Walking down 73rd Ave. past the massive, multi-level complex that is the Eastmont Mall, it’s easy to see how someone on foot could feel invisible, unwelcome and under attack by the endless barrage of heavy traffic. The sprawling six-lane, shadeless streets and airplane hangar-sized big-box stores that loom along the horizon easily dwarf the people who dart between the racing automobiles.
“The speed limit here I think is 30,” Eng said as she walked. “But everyone goes 45, because it’s got multiple lanes and it’s a straight shot.”
She said that for a little while, police enforced the speed limit laws, but that appears mostly to have stopped now. Besides, Eng added later, police themselves speed “just as much and faster” in Oakland.
According to the pedestrian safety report, lowering speed limits and issuing citations only slows drivers down temporarily. The report’s authors argue that more permanent, infrastructural “traffic calming” measures are more effective: constructing roundabouts, putting roads on “diets” by converting one lane into a bike lane, and installing speed bumps.
Eng motioned toward red brake lights ahead. “See where all that traffic is backed up? That’s where the school is.”
The school is Markham Elementary, just off treacherous 73rd. Two neon orange-suited figures, wielding stop signs at opposite ends of a brightly-painted crosswalk, seemed barely able to keep vehicles from crashing into the children and Spanish-speaking women pushing strollers.
On weekdays, for two hours in the morning and another two in the afternoon, adults as well as children benefit from the presence of these beleaguered neon-clad guardians.
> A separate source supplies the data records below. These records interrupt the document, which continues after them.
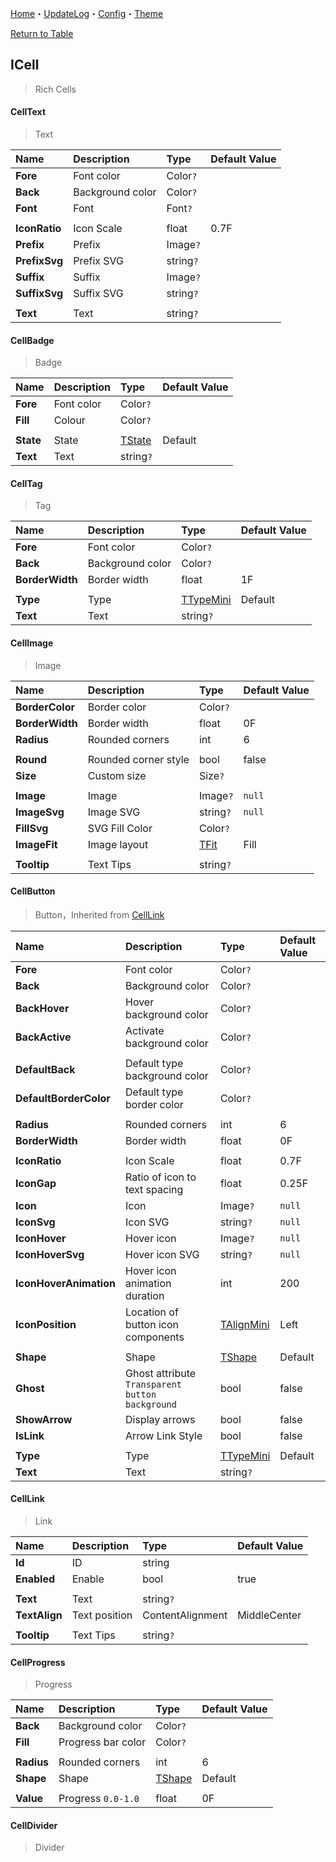 ﻿[Home](../Home.md)・[UpdateLog](../UpdateLog.md)・[Config](../Config.md)・[Theme](../Theme.md)

[Return to Table](Table.md)

## ICell

> Rich Cells

#### CellText

> Text

Name | Description | Type | Default Value |
:--|:--|:--|:--|
**Fore** | Font color | Color`?` ||
**Back** | Background color | Color`?` ||
**Font** | Font | Font`?` ||
||||
**IconRatio** | Icon Scale | float | 0.7F |
**Prefix** | Prefix | Image`?` ||
**PrefixSvg** | Prefix SVG | string`?` ||
**Suffix** | Suffix | Image`?` ||
**SuffixSvg** | Suffix SVG | string`?` ||
||||
**Text** | Text | string`?` ||

#### CellBadge

> Badge

Name | Description | Type | Default Value |
:--|:--|:--|:--|
**Fore** | Font color | Color`?` ||
**Fill** | Colour | Color`?` ||
||||
**State** | State | [TState](Enum.md#tstate) | Default |
**Text** | Text | string`?` |

#### CellTag

> Tag

Name | Description | Type | Default Value |
:--|:--|:--|:--|
**Fore** | Font color | Color`?` ||
**Back** | Background color | Color`?` ||
**BorderWidth** | Border width | float |1F|
||||
**Type** | Type | [TTypeMini](Enum.md#ttypemini) | Default |
**Text** | Text | string`?` ||

#### CellImage

> Image

Name | Description | Type | Default Value |
:--|:--|:--|:--|
**BorderColor** | Border color | Color`?` ||
**BorderWidth** | Border width | float |0F|
**Radius** | Rounded corners | int |6|
||||
**Round** | Rounded corner style | bool |false|
**Size** | Custom size | Size`?` ||
||||
**Image** | Image | Image`?` | `null` |
**ImageSvg** | Image SVG | string`?` | `null` |
**FillSvg** | SVG Fill Color | Color`?` ||
**ImageFit** | Image layout | [TFit](Enum.md#tfit) | Fill |
||||
**Tooltip** | Text Tips | string`?` ||

#### CellButton

> Button，Inherited from [CellLink](#celllink)

Name | Description | Type | Default Value |
:--|:--|:--|:--|
**Fore** | Font color | Color`?` ||
**Back** | Background color | Color`?` ||
**BackHover** | Hover background color | Color`?` ||
**BackActive** | Activate background color | Color`?` ||
||||
**DefaultBack** | Default type background color | Color`?` ||
**DefaultBorderColor** | Default type border color | Color`?` ||
||||
**Radius** | Rounded corners | int |6|
**BorderWidth** | Border width | float |0F|
||||
**IconRatio** | Icon Scale | float | 0.7F |
**IconGap** | Ratio of icon to text spacing | float | 0.25F |
**Icon** | Icon | Image`?` | `null` |
**IconSvg** | Icon SVG | string`?` | `null` |
**IconHover** | Hover icon | Image`?` | `null` |
**IconHoverSvg** | Hover icon SVG | string`?` | `null` |
**IconHoverAnimation** | Hover icon animation duration | int | 200 |
**IconPosition** | Location of button icon components | [TAlignMini](Enum.md#talignmini) | Left |
||||
**Shape** | Shape | [TShape](Enum.md#tshape) | Default |
**Ghost** | Ghost attribute `Transparent button background` | bool | false |
**ShowArrow** | Display arrows | bool | false |
**IsLink** | Arrow Link Style | bool | false |
||||
**Type** | Type | [TTypeMini](Enum.md#ttypemini) | Default |
**Text** | Text | string`?` ||

#### CellLink

> Link

Name | Description | Type | Default Value |
:--|:--|:--|:--|
**Id** | ID | string ||
**Enabled** | Enable | bool |true|
||||
**Text** | Text | string`?` ||
**TextAlign** | Text position | ContentAlignment | MiddleCenter |
||||
**Tooltip** | Text Tips | string`?` ||

#### CellProgress

> Progress

Name | Description | Type | Default Value |
:--|:--|:--|:--|
**Back** | Background color | Color`?` ||
**Fill** | Progress bar color | Color`?` ||
||||
**Radius** | Rounded corners | int |6|
**Shape** | Shape | [TShape](Enum.md#tshape) | Default |
||||
**Value** | Progress `0.0-1.0` | float |0F|

#### CellDivider

> Divider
Mildred Bonner was hired recently as a second crossing guard to accompany her co-worker, three-year intersection-veteran Purisimo Julian. She shook her head with alarm at the mention of what kids would do without guards to help them cross. “Oh, they just wouldn’t make it across!” she said, looking a little panicked.
Pedestrian injury, the Transportation for America report cites, is the third leading cause of “death by unintentional injury” for children 15 years and younger.
Julian, the other guard, seemed to share Bonner’s quick and alert, roving gaze. He said that in his three years of working this intersection, he’s seen “a lot” of cars come within inches of hitting children. But he says he hasn’t seen a fatality yet. “Only cars,” he said, grinning. “They hit each other. That’s why you have to…” he demonstratively waved his arms frantically, “run run run!”
The stretch of 73rd Ave. near Markham School is doing some things right, by the standards of the “Dangerous by Design” pedestrian safety report. A fresh coat of paint outlines the crosswalk, and there is a bike lane.
Eng studied the lane. “There is a wide gap,” she finally said. “But mostly I’ve just seen people drive in the bike lane to pass other cars.”
Just then, Smulevitz stepped defiantly into the road at the crosswalk, without the aid of the crossing guard. Eng followed, a few paces behind her, while Julian, still on the opposite side of the street, began to make his way across, holding his orange glove to traffic. Cars reluctantly braked.
As soon as Smulevitz and Eng reached the sidewalk, a driver shouted angrily at them: “Why are you making all of us wait on you?” She sped off.
Smulevitz took the outburst in stride. “The entrenched motorist doesn’t want to give up their cars. They say it’s a right,” she said calmly. “But we have to make sure they know walking is a right.”